(Material provided Opens)

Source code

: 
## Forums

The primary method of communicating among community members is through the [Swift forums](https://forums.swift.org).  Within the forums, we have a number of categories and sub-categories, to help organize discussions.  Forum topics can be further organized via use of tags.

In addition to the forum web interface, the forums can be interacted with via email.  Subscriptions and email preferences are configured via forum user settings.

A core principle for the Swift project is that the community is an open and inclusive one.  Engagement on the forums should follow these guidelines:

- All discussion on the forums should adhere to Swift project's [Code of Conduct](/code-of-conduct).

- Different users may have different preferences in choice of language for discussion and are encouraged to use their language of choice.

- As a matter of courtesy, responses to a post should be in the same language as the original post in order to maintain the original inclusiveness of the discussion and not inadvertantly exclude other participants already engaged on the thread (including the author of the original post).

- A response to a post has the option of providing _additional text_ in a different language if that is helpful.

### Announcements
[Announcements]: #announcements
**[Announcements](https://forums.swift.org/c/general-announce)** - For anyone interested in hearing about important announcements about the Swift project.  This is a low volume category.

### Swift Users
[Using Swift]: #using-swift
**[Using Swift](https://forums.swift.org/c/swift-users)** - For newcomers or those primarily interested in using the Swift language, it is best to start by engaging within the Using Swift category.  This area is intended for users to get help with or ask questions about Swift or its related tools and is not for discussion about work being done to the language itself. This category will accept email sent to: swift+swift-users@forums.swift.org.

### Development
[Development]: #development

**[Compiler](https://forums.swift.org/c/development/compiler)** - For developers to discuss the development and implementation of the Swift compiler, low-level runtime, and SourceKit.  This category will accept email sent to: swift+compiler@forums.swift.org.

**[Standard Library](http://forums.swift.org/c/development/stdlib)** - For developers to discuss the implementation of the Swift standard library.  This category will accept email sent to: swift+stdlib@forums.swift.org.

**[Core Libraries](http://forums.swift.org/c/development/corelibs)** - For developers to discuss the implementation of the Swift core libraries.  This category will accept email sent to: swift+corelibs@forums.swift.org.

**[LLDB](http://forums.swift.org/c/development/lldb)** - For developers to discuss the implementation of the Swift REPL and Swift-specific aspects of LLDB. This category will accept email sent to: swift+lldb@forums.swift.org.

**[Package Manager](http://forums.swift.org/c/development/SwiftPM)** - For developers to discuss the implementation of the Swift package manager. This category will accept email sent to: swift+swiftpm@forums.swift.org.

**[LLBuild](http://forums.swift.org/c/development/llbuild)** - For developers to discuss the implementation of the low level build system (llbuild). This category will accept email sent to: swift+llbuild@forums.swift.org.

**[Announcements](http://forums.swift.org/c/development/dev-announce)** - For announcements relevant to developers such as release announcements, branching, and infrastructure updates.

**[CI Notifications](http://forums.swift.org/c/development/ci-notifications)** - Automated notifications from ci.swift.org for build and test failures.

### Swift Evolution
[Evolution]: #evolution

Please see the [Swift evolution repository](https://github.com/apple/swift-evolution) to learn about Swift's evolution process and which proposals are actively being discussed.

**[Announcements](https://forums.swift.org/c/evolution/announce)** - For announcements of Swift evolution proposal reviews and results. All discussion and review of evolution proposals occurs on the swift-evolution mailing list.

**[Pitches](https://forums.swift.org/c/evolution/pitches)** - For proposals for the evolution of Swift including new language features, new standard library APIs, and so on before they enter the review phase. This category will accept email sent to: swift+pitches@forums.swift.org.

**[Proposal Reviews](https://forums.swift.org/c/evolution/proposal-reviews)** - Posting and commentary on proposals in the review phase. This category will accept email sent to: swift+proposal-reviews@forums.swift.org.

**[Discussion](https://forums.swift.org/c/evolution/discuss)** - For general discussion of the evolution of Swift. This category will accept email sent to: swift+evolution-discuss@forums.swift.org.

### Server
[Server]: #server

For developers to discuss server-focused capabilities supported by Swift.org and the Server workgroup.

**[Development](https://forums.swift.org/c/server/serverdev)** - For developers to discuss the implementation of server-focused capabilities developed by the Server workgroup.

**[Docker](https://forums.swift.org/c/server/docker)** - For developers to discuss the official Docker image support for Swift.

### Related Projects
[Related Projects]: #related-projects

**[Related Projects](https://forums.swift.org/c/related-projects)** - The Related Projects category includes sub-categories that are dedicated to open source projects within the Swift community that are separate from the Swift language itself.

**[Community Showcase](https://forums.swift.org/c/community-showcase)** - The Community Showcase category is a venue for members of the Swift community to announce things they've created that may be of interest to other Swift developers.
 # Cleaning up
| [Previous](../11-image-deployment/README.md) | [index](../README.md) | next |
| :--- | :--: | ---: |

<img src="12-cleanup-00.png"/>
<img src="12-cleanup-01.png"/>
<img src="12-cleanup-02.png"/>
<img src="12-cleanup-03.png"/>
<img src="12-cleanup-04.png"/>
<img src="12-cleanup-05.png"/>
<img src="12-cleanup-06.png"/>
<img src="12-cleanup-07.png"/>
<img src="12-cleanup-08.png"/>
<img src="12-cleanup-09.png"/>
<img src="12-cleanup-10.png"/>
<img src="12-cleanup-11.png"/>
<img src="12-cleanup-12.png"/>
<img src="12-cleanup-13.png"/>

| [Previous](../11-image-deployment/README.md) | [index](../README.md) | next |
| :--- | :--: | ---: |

(Material provided Closes)

Problem statement: Without changing anything, quote the lines from the top of the data to the line that contains "A core principle", including that line.

Answer area:
Source code

: 
## Forums

The primary method of communicating among community members is through the [Swift forums](https://forums.swift.org).  Within the forums, we have a number of categories and sub-categories, to help organize discussions.  Forum topics can be further organized via use of tags.

In addition to the forum web interface, the forums can be interacted with via email.  Subscriptions and email preferences are configured via forum user settings.

A core principle for the Swift project is that the community is an open and inclusive one.  Engagement on the forums should follow these guidelines:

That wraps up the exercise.